RCan covers 45 corporate events, including dividends, mergers and acquisitions, new listings, and stock splits. It aggregates corporate actions from over 150 exchanges globally.

Bloch says EDI used machine learning to put the aggregated corporate action events data in a readable format. “We also had to deal with updates because corporate actions generally are never fully announced. The information seeps through over a period of time. Some corporate actions can go on for a long time. For example, if it’s a takeover or merger, they would have to get regulatory approval. So there were a lot of questions about how to deal with the updates so that people would always see the latest news and would have the most comprehensive up-to-date picture,” he says.

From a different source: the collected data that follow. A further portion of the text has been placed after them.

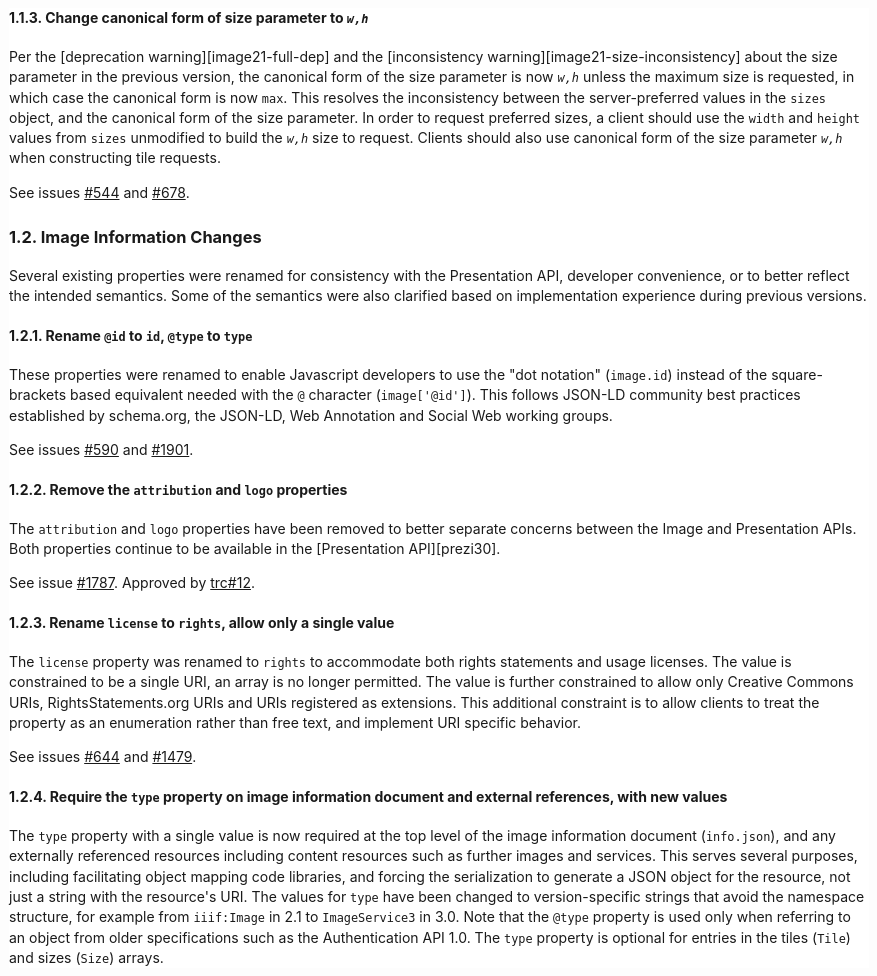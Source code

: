 #### 1.1.3. Change canonical form of size parameter to _`w,h`_

Per the [deprecation warning][image21-full-dep] and the [inconsistency warning][image21-size-inconsistency] about the size parameter in the previous version, the canonical form of the size parameter is now _`w,h`_ unless the maximum size is requested, in which case the canonical form is now `max`. This resolves the inconsistency between the server-preferred values in the `sizes` object, and the canonical form of the size parameter. In order to request preferred sizes, a client should use the `width` and `height` values from `sizes` unmodified to build the _`w,h`_ size to request. Clients should also use canonical form of the size parameter _`w,h`_ when constructing tile requests.

See issues [#544](https://github.com/IIIF/api/issues/544) and [#678](https://github.com/IIIF/api/issues/678).

### 1.2. Image Information Changes

Several existing properties were renamed for consistency with the Presentation API, developer convenience, or to better reflect the intended semantics. Some of the semantics were also clarified based on implementation experience during previous versions.

#### 1.2.1. Rename `@id` to `id`, `@type` to `type`

These properties were renamed to enable Javascript developers to use the "dot notation" (`image.id`) instead of the square-brackets based equivalent needed with the `@` character (`image['@id']`). This follows JSON-LD community best practices established by schema.org, the JSON-LD, Web Annotation and Social Web working groups.

See issues [#590](https://github.com/IIIF/api/issues/590) and [#1901](https://github.com/IIIF/api/issues/1901).

#### 1.2.2. Remove the `attribution` and `logo` properties

The `attribution` and `logo` properties have been removed to better separate concerns between the Image and Presentation APIs. Both properties continue to be available in the [Presentation API][prezi30].

See issue [#1787](https://github.com/IIIF/api/issues/1787). Approved by [trc#12](https://github.com/IIIF/trc/issues/12).

#### 1.2.3. Rename `license` to `rights`, allow only a single value

The `license` property was renamed to `rights` to accommodate both rights statements and usage licenses. The value is constrained to be a single URI, an array is no longer permitted. The value is further constrained to allow only Creative Commons URIs, RightsStatements.org URIs and URIs registered as extensions. This additional constraint is to allow clients to treat the property as an enumeration rather than free text, and implement URI specific behavior.

See issues [#644](https://github.com/IIIF/api/issues/644) and [#1479](https://github.com/IIIF/api/issues/1479).

#### 1.2.4. Require the `type` property on image information document and external references, with new values

The `type` property with a single value is now required at the top level of the image information document (`info.json`), and any externally referenced resources including content resources such as further images and services. This serves several purposes, including facilitating object mapping code libraries, and forcing the serialization to generate a JSON object for the resource, not just a string with the resource's URI. The values for `type` have been changed to version-specific strings that avoid the namespace structure, for example from `iiif:Image` in 2.1 to `ImageService3` in 3.0. Note that the `@type` property is used only when referring to an object from older specifications such as the Authentication API 1.0. The `type` property is optional for entries in the tiles (`Tile`) and sizes (`Size`) arrays.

EDI took about a year to build and test the process. While the product is relatively new, Bloch says there has been interest from buy-side firms, which he says is an extension of EDI’s typical client base.

Corporate actions data is also used for informational purposes, such as for setting up an alert for the income department to look out for a dividend distribution coming from the custodian.

RCan is useful when someone needs the information but may not need to take action on it—so it is for informational purposes rather than for processing, which is a big difference, Bloch says.

“The operations of corporate actions is so painful,” says the CEO of a data parsing firm. “What it sounds like they’re doing is similar to what I see in the market. I think the direction of these services is going to be to take pain, processing, and operational burden away from banks, investors, participants, service providers, and the market. The data extraction market is probably a billion-dollar business right now.”

The CEO adds that not all extraction is the same, and trying to figure out how to improve processes for clients will involve specialist operators. “I think we’ll end up with many different extraction specialists,” the CEO says.

Eiichiro Yanagawa, senior analyst for financial services at research and advisory firm Celent, says that in an age where data sources such as exchanges provide digital data, market participants that have not digitized their business processes are “dinosaurs”, whose internal systems are in data siloes and provide the data via on-demand download static PDF reports.

He says the challenges in digesting corporate action information for the front- and middle-office include the explosion in data volume and frequency of updates, sophistication of data analysis methods, as well as the evolution from static analysis to dynamic future forecasting.

Another challenge, Yanagawa adds, is in securing personnel with middle- and front-line data utilization talent that can leverage machine-provided insight.

RCan currently covers equities, equity-traded bonds, and ETFs. Bloch says EDI is working on adding fixed-income corporate actions to its coverage area.

“Fixed-income corporate actions are very different in nature from equities corporate actions. A lot of the corporate actions might revolve around amounts outstanding or tender offers. We need to examine how to handle that,” Bloch says.

EDI is also in the process of speaking with data vendors to redistribute RCan to their clients. “We don’t have that terminal presence in the front office and they do. So we’re about to initiate discussions with at least three to four of them to see if they’d be interested to add this as an additional module,” he says.